- DESCRIPTION OF THE TASK
Wherever the word "conceitual" turns up in a line of the entries, copy that line.

(Records from a data collection)
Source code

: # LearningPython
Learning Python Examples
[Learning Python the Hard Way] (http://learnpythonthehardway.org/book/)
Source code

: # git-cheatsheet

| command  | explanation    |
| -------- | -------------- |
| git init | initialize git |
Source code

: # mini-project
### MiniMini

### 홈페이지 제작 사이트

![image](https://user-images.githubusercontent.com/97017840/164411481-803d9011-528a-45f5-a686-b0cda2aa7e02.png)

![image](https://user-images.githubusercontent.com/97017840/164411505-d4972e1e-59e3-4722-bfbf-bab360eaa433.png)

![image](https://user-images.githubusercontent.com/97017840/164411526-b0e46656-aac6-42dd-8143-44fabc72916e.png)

---

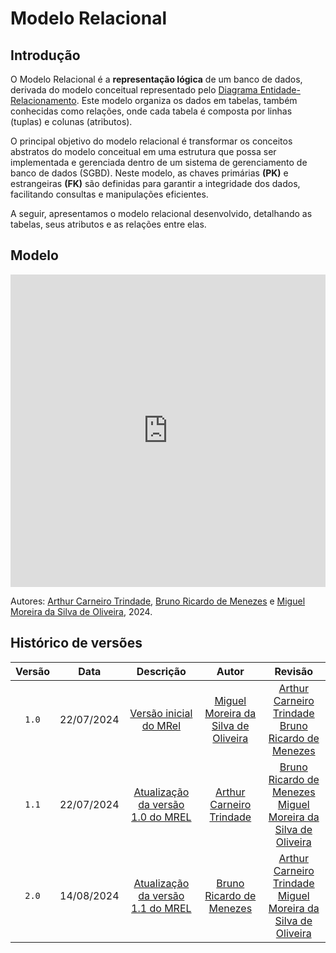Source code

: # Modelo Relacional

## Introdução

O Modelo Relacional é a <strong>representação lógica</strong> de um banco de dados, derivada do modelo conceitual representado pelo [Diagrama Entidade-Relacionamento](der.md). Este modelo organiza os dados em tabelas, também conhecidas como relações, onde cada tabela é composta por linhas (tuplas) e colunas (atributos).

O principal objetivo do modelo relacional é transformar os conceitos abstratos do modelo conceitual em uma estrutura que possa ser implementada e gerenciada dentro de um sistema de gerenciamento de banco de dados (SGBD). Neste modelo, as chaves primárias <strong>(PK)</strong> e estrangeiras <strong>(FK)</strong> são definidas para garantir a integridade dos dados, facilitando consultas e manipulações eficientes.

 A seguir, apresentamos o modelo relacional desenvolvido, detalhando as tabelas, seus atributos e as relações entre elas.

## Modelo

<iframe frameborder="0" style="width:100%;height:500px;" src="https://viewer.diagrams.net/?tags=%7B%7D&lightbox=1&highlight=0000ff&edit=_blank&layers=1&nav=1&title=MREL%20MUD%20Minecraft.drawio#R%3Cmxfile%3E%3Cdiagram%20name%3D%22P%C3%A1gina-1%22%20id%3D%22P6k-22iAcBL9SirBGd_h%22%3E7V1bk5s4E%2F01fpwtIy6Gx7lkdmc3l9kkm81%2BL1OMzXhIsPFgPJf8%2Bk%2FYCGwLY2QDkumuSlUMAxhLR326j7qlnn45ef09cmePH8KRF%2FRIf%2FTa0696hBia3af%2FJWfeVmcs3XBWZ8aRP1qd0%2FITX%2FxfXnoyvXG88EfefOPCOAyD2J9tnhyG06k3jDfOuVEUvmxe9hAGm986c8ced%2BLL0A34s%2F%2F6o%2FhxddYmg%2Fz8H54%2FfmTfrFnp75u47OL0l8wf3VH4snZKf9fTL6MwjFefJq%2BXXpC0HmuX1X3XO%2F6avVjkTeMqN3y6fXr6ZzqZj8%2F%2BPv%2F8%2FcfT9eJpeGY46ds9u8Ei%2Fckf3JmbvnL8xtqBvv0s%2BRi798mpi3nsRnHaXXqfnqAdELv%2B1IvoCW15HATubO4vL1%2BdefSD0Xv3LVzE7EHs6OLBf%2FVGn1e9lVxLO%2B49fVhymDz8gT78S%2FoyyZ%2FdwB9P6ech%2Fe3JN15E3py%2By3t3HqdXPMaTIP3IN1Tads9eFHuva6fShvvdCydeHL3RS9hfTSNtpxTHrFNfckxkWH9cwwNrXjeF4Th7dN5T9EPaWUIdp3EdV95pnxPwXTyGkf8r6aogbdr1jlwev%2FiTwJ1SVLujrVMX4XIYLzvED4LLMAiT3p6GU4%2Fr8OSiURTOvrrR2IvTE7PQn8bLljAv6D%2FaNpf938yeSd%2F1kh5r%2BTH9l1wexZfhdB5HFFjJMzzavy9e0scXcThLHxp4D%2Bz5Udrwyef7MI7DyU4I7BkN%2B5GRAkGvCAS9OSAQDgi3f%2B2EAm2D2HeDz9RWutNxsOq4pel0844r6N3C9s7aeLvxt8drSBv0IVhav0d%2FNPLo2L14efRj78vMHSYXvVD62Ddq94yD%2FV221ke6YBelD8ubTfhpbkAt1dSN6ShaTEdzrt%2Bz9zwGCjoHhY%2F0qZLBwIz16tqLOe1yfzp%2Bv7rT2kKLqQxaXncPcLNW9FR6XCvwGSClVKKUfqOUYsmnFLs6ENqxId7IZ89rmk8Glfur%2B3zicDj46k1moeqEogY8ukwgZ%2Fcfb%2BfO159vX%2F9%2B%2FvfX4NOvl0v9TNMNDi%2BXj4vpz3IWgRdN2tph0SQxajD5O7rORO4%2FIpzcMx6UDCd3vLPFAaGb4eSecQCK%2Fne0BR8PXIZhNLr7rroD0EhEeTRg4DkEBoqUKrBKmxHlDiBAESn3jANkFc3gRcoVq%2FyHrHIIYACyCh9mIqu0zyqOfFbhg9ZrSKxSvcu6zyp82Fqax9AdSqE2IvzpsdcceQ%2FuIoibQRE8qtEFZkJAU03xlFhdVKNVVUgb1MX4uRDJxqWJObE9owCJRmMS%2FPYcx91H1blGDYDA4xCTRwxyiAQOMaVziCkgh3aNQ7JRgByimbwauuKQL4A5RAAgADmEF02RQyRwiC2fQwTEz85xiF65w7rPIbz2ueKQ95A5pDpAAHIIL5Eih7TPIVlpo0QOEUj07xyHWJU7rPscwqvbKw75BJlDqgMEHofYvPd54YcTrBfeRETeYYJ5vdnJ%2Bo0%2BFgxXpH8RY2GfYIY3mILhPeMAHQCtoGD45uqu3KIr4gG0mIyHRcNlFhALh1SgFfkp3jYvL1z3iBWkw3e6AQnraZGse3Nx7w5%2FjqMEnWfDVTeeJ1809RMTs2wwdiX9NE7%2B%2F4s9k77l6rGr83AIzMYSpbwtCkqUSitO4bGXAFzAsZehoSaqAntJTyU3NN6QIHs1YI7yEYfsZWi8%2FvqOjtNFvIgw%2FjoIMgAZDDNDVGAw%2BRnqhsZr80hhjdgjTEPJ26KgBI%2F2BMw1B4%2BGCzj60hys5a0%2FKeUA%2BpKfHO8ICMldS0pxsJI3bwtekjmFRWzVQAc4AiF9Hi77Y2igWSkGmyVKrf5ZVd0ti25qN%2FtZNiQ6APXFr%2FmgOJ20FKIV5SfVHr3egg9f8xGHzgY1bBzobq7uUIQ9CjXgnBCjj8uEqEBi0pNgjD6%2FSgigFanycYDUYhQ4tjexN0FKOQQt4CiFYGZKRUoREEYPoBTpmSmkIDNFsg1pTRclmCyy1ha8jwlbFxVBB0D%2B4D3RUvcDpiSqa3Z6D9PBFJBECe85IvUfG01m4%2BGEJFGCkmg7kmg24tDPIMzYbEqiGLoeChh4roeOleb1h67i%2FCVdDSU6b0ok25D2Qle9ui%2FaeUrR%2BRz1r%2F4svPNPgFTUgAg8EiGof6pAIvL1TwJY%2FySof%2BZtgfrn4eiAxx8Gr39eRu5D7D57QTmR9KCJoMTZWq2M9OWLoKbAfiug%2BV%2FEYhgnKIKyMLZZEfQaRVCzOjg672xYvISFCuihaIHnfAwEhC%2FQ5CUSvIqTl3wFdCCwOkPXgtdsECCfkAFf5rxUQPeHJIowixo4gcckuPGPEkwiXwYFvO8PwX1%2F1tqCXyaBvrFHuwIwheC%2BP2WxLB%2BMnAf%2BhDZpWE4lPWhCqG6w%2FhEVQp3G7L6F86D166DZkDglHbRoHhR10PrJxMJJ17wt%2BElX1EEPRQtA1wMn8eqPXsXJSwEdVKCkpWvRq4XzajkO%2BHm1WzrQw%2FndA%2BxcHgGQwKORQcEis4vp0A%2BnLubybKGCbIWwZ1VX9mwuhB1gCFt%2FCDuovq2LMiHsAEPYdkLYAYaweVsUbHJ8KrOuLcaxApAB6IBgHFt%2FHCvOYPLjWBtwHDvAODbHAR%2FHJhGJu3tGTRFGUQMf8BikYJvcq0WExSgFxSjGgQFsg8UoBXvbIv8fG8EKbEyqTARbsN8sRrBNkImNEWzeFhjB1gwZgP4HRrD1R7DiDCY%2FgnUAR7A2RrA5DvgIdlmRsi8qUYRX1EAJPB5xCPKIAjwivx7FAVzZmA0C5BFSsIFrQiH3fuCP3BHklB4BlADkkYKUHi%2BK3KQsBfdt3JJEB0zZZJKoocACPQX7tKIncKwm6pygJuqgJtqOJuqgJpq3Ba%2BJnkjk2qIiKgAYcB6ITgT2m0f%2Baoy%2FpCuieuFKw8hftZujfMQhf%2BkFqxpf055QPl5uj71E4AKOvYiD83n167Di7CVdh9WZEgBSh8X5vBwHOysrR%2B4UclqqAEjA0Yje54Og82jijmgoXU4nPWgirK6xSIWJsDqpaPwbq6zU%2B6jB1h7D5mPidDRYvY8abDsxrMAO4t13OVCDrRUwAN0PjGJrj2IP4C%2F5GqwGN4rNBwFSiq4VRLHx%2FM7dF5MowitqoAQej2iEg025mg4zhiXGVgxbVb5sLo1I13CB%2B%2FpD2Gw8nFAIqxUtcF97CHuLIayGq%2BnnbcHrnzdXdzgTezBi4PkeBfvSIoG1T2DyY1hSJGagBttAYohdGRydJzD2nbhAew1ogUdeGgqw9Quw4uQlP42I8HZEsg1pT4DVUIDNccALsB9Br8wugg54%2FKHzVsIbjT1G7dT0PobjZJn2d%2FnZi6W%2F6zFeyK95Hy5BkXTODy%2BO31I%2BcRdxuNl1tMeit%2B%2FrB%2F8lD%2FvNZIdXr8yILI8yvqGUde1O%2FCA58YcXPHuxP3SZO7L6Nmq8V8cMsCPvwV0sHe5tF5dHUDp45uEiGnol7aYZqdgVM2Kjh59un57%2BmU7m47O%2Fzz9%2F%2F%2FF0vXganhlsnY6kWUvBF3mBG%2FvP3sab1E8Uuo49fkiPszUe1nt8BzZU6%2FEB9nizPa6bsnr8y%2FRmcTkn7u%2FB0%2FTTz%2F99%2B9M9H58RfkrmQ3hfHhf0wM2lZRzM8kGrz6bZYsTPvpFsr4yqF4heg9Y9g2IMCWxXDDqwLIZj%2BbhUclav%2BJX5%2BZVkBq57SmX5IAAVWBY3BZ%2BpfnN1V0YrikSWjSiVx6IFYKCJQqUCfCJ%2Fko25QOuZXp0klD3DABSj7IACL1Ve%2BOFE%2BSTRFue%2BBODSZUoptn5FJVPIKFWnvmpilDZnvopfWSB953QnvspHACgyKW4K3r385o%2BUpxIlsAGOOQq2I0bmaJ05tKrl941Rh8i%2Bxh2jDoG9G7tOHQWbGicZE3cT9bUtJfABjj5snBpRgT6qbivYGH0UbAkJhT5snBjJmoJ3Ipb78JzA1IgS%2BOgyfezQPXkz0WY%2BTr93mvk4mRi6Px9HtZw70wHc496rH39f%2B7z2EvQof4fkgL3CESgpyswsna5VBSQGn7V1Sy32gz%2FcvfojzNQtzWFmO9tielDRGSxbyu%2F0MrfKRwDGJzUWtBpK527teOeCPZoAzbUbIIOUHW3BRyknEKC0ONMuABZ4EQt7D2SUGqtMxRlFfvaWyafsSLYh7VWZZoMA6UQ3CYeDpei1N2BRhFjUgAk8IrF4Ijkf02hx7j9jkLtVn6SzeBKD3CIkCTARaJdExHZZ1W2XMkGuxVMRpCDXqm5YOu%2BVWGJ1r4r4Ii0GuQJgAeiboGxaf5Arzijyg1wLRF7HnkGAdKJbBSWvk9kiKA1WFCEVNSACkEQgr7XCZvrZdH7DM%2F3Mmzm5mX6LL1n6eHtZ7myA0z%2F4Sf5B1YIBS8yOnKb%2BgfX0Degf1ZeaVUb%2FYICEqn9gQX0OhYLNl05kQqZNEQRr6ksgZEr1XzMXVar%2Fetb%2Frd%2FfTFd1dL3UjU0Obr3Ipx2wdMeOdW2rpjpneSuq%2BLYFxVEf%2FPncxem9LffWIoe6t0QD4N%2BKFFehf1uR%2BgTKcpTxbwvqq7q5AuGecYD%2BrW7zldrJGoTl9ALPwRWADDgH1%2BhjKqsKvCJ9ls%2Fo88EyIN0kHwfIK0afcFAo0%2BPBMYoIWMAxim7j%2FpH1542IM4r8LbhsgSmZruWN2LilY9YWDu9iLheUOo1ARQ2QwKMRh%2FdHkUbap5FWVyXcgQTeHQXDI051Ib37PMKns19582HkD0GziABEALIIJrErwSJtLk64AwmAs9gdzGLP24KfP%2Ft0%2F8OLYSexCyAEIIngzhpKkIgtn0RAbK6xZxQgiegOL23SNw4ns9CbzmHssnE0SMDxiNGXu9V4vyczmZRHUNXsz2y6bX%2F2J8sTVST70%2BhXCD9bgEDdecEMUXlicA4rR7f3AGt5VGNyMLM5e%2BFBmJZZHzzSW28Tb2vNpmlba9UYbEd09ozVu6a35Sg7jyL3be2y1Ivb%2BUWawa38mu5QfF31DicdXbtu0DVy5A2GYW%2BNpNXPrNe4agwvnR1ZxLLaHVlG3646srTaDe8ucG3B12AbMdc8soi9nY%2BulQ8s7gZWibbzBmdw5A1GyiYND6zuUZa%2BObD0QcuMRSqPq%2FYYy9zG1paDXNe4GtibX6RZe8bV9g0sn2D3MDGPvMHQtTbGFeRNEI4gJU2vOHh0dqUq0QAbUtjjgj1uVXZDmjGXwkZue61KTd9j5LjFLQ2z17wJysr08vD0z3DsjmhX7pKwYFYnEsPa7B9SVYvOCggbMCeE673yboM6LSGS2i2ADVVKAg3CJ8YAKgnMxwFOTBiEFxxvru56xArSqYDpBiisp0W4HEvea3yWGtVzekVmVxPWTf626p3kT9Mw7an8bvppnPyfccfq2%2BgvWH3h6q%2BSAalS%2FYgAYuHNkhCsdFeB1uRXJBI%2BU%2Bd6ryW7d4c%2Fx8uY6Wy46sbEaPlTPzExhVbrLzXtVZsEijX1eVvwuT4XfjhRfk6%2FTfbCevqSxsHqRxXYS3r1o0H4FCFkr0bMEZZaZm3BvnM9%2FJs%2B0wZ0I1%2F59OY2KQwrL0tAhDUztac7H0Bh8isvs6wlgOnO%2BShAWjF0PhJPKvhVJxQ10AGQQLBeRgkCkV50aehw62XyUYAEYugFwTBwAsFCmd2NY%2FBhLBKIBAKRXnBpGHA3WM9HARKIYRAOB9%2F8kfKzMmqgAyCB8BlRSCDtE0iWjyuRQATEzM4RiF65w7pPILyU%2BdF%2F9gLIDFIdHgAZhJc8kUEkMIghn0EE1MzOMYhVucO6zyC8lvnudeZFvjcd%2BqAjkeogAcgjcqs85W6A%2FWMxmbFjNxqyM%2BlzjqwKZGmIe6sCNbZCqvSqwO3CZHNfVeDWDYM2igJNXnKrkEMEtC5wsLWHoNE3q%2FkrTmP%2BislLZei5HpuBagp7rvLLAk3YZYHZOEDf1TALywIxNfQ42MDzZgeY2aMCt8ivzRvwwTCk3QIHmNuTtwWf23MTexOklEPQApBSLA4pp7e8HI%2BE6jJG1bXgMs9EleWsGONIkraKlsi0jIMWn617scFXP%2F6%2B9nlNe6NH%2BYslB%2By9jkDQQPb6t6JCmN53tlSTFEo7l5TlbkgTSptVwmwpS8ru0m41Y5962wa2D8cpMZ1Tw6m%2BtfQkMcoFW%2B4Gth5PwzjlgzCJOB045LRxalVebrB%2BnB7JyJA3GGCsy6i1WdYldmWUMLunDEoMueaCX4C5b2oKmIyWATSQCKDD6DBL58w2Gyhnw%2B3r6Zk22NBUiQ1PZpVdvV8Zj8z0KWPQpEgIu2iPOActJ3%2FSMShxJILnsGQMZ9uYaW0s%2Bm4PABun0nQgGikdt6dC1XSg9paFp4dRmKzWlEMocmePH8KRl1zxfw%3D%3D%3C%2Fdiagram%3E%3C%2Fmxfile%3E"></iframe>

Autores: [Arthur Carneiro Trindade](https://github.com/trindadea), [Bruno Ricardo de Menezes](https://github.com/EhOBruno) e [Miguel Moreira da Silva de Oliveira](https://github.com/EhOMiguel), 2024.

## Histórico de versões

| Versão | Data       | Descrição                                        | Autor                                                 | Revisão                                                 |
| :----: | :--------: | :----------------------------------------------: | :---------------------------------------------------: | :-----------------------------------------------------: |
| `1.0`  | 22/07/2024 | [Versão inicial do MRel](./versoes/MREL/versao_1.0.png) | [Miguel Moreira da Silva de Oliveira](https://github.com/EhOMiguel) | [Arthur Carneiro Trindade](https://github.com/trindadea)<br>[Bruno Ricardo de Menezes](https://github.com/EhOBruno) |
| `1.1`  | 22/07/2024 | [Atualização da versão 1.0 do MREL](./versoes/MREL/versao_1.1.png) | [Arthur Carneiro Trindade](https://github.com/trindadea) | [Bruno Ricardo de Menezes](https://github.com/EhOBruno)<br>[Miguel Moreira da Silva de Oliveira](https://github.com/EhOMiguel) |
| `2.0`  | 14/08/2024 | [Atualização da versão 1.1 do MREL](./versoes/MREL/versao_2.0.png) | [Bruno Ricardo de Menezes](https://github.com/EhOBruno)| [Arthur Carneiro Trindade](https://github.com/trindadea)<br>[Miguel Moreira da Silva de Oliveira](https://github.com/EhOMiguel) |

- WRITTEN RESPONSE
O Modelo Relacional é a <strong>representação lógica</strong> de um banco de dados, derivada do modelo conceitual representado pelo [Diagrama Entidade-Relacionamento](der.md). Este modelo organiza os dados em tabelas, também conhecidas como relações, onde cada tabela é composta por linhas (tuplas) e colunas (atributos).
O principal objetivo do modelo relacional é transformar os conceitos abstratos do modelo conceitual em uma estrutura que possa ser implementada e gerenciada dentro de um sistema de gerenciamento de banco de dados (SGBD). Neste modelo, as chaves primárias <strong>(PK)</strong> e estrangeiras <strong>(FK)</strong> são definidas para garantir a integridade dos dados, facilitando consultas e manipulações eficientes.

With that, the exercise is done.